Esa actitud y esa proclama tuvo por lo menos dos nutrientes: 1) lo que él llamaba el «perfeccionismo democrático», «aquel que considera que los ideales deben realizarse al pie de la letra. (Y) cuando se da cuenta de que al forzarlos produce resultados inversos, su receta solo consiste en aumentar la dosis, en exagerarlos». Esa tensión entre ideales (digamos principios y valores) y la realidad es uno de los resortes que puede ayudar a la reforma de las normas, las instituciones y las relaciones democráticas o, por el contrario, derivar en el desencanto radical con la democracia realmente existente ya que no cumple con las expectativas del mundo de las ilusiones. Convirtiendo al «perfeccionista» en un revolucionario: «Lo existente es intrínsecamente malvado y, para extirpar el mal del mundo, es preciso destruirlo y crear un mundo nuevo… A este impulso, a esta rabia, la cultura de la revolución le proporciona la coartada intelectual…».
2) La segunda fuente proviene de una construcción académica que presenta al «mundo como violencia». No sólo iguala a la fuerza con la violencia, sino reviste a la segunda de un aura que la convierte en salvadora. Escribe Sartori: «Violencia es una forma brutal de hacer daño; la fuerza de por sí, no…La fuerza es una vis coactiva compatible con el estado de paz; la violencia caracteriza el estado de guerra. El Estado que me impone sus leyes y que, si las violo, me detiene, me lleva a los tribunales y me condena (con procedimientos judiciales correctos) es ‘fuerza’, mientras que el agresor que me pone un cuchillo en la barriga, el asesino que me mata o una muchedumbre que me lincha son ‘violencia'». No obstante, esa diferencia abismal y nítida es borrada por una retórica profesoral que convierte toda asimetría, toda desigualdad, toda subordinación, en violencia. Una «violencia estructural» que acaba por legitimar a la violencia en su sentido estricto. De esa manera lo que es destrucción, agresión e incluso muerte se convierte, por arte de magia, en creatividad, innovación, cambio. Sartori lo dice en otro ensayo: «las palabras son nuestras gafas. Equivocar la palabra es equivocar la cosa».

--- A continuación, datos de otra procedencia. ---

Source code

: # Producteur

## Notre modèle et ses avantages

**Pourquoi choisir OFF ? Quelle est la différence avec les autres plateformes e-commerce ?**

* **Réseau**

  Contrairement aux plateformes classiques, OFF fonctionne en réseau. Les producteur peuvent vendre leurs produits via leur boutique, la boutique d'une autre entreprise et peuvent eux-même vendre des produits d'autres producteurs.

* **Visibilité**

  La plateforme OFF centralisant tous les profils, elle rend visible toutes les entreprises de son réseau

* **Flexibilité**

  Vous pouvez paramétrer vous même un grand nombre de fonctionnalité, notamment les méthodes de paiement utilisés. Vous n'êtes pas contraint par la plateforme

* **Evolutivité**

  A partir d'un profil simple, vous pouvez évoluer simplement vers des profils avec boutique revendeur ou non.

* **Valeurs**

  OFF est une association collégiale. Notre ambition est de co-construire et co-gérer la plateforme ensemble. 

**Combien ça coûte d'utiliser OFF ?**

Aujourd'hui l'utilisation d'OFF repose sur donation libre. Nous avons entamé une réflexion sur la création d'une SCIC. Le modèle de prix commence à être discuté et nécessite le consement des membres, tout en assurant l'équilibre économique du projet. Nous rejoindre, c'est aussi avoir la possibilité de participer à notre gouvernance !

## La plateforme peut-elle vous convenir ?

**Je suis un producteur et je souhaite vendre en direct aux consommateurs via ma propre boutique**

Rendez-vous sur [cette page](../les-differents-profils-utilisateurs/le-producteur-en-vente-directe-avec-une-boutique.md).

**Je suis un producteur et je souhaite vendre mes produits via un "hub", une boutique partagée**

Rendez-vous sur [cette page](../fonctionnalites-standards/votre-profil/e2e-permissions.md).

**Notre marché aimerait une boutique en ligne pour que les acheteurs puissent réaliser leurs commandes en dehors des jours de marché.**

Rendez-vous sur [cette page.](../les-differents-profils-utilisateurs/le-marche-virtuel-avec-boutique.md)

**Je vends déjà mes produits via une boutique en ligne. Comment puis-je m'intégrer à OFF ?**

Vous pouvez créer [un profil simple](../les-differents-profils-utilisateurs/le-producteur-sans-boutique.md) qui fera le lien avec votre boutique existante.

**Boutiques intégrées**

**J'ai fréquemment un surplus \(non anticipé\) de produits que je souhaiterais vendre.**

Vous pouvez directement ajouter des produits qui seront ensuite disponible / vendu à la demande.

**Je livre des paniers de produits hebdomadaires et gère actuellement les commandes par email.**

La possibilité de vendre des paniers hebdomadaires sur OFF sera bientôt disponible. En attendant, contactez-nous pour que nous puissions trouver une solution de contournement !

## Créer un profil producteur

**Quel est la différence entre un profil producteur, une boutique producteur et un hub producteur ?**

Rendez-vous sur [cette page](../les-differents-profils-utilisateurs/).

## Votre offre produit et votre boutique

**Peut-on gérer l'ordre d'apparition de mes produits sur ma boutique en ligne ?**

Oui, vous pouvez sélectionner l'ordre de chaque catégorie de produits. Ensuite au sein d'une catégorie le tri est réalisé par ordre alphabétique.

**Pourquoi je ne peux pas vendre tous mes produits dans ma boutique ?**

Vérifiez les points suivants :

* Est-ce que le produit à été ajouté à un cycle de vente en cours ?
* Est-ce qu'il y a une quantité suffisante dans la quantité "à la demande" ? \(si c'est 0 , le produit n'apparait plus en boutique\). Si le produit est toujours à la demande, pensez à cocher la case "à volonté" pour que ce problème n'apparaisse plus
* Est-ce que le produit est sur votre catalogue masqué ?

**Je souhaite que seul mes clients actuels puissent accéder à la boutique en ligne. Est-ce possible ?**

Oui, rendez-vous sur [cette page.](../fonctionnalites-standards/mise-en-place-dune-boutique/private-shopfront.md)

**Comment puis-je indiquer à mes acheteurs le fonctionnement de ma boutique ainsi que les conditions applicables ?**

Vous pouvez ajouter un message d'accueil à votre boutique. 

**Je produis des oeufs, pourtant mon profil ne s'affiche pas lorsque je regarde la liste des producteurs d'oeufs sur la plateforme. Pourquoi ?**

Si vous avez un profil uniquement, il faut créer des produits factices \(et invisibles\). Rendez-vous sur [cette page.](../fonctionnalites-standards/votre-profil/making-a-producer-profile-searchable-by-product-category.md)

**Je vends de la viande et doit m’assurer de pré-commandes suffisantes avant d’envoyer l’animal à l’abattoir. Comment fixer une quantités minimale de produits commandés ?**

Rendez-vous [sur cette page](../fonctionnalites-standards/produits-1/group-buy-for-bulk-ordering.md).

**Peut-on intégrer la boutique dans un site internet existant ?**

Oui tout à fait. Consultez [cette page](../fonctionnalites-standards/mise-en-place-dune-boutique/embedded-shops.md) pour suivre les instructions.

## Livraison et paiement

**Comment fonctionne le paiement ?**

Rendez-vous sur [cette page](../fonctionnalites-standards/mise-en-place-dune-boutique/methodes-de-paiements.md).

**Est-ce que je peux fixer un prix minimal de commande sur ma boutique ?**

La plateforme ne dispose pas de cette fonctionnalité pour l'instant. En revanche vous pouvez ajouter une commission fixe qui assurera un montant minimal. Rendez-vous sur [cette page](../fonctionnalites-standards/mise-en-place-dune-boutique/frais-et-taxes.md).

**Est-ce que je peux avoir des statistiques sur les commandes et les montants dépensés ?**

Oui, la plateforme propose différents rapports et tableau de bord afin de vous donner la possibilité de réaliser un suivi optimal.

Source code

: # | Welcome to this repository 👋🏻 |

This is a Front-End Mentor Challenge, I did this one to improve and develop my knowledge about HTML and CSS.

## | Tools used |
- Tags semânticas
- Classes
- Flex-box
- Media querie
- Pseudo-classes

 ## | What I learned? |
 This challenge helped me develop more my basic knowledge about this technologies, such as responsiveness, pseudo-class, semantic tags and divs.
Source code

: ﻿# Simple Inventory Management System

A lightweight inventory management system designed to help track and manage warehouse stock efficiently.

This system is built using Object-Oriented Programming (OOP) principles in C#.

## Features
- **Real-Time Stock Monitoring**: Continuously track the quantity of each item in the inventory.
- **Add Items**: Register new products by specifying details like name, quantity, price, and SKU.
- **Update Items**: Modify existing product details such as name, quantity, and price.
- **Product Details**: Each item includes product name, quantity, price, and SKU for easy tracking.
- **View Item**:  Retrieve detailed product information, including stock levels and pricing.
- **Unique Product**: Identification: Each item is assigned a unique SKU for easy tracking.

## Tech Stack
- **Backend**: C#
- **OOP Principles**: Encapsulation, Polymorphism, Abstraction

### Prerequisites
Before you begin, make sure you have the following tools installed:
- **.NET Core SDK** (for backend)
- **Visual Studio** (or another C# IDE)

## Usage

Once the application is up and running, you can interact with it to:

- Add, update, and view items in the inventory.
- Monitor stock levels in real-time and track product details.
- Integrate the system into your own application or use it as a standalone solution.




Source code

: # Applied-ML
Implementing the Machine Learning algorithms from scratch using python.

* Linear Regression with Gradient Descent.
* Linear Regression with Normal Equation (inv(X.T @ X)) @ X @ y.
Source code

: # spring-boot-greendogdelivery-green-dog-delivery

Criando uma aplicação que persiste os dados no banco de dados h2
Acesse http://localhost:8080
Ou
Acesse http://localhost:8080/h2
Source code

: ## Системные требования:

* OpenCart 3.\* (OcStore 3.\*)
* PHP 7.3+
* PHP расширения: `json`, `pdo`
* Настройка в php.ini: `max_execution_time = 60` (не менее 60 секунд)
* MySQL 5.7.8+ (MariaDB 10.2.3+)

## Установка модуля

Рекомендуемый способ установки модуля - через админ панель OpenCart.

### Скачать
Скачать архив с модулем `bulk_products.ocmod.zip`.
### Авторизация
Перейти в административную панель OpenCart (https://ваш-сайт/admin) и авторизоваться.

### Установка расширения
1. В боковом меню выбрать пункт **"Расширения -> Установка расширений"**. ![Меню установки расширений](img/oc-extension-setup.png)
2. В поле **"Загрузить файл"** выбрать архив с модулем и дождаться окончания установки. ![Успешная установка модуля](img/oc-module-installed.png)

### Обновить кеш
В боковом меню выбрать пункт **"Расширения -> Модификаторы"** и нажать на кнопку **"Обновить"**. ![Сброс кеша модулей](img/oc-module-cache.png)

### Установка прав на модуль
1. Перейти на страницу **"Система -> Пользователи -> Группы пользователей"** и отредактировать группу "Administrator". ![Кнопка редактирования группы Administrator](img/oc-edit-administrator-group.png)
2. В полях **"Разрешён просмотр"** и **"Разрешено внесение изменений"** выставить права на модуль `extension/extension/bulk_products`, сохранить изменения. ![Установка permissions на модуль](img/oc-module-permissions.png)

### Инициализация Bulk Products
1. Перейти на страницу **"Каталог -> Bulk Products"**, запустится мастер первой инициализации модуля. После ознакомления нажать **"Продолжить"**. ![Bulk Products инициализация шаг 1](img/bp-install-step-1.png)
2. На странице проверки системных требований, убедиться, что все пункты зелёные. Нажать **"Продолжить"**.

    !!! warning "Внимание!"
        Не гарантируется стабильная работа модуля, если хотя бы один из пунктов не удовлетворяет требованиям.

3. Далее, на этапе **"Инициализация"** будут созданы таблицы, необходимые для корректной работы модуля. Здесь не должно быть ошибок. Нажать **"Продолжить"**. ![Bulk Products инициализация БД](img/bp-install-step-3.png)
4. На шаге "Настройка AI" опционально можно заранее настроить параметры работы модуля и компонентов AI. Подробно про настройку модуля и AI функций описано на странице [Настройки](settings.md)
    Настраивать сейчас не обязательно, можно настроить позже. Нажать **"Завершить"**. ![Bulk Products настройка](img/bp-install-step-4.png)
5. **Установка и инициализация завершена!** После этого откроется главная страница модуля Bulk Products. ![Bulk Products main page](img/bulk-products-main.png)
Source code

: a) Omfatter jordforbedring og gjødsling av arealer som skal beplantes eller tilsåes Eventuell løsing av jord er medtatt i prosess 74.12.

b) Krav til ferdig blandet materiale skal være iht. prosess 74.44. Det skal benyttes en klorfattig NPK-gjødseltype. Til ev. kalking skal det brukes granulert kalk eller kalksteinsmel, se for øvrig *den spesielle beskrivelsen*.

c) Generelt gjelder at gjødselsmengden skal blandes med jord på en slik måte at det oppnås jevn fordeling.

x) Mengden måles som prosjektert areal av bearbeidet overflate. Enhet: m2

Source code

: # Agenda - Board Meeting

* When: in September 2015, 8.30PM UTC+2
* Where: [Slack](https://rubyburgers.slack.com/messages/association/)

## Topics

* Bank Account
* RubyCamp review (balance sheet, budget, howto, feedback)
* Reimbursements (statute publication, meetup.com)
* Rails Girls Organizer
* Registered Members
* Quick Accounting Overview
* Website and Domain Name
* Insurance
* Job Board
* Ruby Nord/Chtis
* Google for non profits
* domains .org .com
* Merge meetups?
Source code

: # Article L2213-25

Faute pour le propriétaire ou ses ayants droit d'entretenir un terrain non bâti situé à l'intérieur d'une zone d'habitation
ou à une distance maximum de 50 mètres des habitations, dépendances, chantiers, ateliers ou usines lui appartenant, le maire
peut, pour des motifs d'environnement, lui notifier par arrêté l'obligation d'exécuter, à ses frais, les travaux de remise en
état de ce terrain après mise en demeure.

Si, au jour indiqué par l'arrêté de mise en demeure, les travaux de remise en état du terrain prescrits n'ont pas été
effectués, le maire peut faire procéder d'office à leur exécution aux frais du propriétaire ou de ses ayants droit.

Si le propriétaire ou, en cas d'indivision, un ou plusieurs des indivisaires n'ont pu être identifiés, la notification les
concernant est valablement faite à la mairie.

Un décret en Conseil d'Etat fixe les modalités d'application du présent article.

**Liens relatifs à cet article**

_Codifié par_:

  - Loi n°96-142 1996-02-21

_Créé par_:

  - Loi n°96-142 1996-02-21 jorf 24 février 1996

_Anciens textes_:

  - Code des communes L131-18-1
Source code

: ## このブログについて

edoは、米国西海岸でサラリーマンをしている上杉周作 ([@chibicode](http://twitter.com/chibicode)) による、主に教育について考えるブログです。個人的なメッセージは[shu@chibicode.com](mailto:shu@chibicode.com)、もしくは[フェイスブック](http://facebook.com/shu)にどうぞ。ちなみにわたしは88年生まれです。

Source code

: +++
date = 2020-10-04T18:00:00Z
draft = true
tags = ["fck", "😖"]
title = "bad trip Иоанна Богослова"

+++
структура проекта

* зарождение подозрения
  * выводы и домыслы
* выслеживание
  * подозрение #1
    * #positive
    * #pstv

Sartori no se cansó de afirmar -y con razón- que «es falso que el cambio tenga que ser necesariamente revolucionario». Y no solo eso, sino que «a mayor violencia -tanto en intensidad como en duración- solo corresponde mayor daño y mayor destrucción». Se trata de una verdad del tamaño de la Basílica de San Marcos, que cualquiera que no se encuentre enajenado por la retórica del cambio violento puede constatar, pero el culto a la violencia no pienso que se vaya a disolver, aunque quizá un primer pasito sería volver a llamar al pan, pan y al vino, vino. Porque como alertaba Sartori: nuestras palabras son las que acaban por modelar a nuestro mundo.